Appellate Division of the Supreme Court of New York, First Department
Apr 9, 2002
293 A.D.2d 307 (N.Y. App. Div. 2002)

Opinion

732

April 9, 2002.

Order and judgment (one paper), Supreme Court, New York County (Louis York, J.), entered on or about April 18, 2001, which, inter alia, denied plaintiff-tenant's motion for a preliminary injunction enjoining the tolling of the 30-day termination notice, injunctive relief to enjoin further issuance of notices to terminate the lease, and specific performance on a lease renewal provision, and which also granted defendant's cross motion to dismiss, modified, on the law and the facts, to grant the preliminary injunction to the extent of staying eviction pending further fact-finding on condition that the tenant continue paying use and occupancy and otherwise satisfy her rental obligations pending completion of further fact-finding, to deny the cross motion and reinstate the complaint, and the matter remanded for further proceedings not inconsistent herewith, and otherwise affirmed, without costs.

Mayne Miller, for plaintiff-appellant.

Marc Davis, for defendant-respondent.

Before: Tom, J.P., Buckley, Sullivan, Ellerin, Wallach, JJ.,


The central issue is whether the landlord validly declined to offer an option to renew, and whether the IAS court properly concluded that the option to renew was unenforceable. Resolution of these legal issues involves findings as to, inter alia, which of the two conflicting option to renew clauses contained in the record is the effective one; whether the tenant validly communicated her intent to exercise the option; and whether and why the landlord validly declined to renew (more particularly, whether the tenant was in default under the lease, and, if so, whether the grounds to be asserted constituted a material breach; and whether the tenant validly demonstrated that she was not in default). Until these factual findings are made, we cannot conclude as a matter of law that the option to renew was unenforceable. Accordingly, we preliminarily enjoin the landlord from evicting the tenant and remand for fact finding on these issues.
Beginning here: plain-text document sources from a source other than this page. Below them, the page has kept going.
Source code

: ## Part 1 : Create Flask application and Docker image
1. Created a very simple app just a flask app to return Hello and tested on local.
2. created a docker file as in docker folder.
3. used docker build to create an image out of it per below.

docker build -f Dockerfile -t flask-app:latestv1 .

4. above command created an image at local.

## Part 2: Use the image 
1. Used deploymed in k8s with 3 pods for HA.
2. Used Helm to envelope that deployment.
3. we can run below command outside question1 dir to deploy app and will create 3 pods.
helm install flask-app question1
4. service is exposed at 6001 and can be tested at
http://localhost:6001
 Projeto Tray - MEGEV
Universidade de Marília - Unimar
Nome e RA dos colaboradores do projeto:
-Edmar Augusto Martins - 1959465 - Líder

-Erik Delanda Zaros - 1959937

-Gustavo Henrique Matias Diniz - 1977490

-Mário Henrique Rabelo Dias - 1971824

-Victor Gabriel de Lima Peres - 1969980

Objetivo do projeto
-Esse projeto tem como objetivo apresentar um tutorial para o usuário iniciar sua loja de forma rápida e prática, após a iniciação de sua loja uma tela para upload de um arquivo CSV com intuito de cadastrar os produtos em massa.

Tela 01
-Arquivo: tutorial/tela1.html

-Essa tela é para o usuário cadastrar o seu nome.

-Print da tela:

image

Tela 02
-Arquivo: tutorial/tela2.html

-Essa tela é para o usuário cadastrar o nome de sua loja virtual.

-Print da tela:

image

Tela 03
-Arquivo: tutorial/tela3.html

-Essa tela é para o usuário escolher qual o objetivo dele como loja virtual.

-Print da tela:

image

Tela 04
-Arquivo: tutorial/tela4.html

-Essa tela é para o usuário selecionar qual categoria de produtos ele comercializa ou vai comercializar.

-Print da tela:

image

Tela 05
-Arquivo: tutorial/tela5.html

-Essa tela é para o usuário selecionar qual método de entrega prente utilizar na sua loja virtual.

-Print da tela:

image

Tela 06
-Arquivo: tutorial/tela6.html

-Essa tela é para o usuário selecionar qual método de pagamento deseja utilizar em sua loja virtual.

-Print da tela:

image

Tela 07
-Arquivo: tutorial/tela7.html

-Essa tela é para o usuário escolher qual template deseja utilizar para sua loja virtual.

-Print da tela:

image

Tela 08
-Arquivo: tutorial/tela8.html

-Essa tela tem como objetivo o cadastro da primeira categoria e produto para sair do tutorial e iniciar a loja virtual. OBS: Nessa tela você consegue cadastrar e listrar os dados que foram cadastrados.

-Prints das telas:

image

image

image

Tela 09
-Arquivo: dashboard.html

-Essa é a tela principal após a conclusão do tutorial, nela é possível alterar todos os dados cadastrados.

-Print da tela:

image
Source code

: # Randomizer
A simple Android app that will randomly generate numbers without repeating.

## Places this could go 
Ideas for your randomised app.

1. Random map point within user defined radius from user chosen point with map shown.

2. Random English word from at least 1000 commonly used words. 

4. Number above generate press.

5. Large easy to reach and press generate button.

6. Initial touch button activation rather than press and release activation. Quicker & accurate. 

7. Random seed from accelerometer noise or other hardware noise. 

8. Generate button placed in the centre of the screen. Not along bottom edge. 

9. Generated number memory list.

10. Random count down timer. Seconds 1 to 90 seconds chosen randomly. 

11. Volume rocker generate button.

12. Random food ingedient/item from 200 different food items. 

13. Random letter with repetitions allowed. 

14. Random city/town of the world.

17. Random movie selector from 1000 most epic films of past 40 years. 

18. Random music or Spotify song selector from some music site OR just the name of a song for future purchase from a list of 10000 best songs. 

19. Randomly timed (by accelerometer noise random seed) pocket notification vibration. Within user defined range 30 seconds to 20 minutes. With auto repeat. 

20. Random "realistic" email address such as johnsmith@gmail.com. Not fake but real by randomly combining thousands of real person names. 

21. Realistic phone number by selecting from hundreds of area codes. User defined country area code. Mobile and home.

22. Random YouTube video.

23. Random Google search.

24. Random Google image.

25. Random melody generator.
We disagree with the motion court's finding that the provision of rent reserved under the option was too vague for enforcement. Here, the renewal rent is limited to an increase of 10% of the last monthly rent ($488.84) of the expired lease. Under the circumstances of this case, we find that the renewal clause provides an objective basis for determining the rental amount intended by the parties to be paid upon a renewal. Notably, tenant concedes her willingness to pay the full 10%.

All concur except Buckley and Sullivan, JJ. who dissent in part in a memorandum by

Sullivan, J. as follows:


While I agree with the majority that further fact-finding is necessary, I do not agree that an option to renew the lease which provides that the renewal rent "will not be increased by more than 10%" is enforceable. There are two different versions of an "ADDENDUM TO COMMERCIAL LEASE." The renewal clause in one provides, "Tenant shall have the first right to renew for another term of two years provided Tenant shall comply with and fulfill all terms of the original lease hereunder. The rent of the renewed term will not be increased by more than 10%. If Tenant decides to renew, a new lease with substantially similar terms shall be required." The other provides, with respect to renewal, merely that "[t]enant shall have the first right to renew provided Tenant shall comply with and fulfill all terms of the original lease hereunder."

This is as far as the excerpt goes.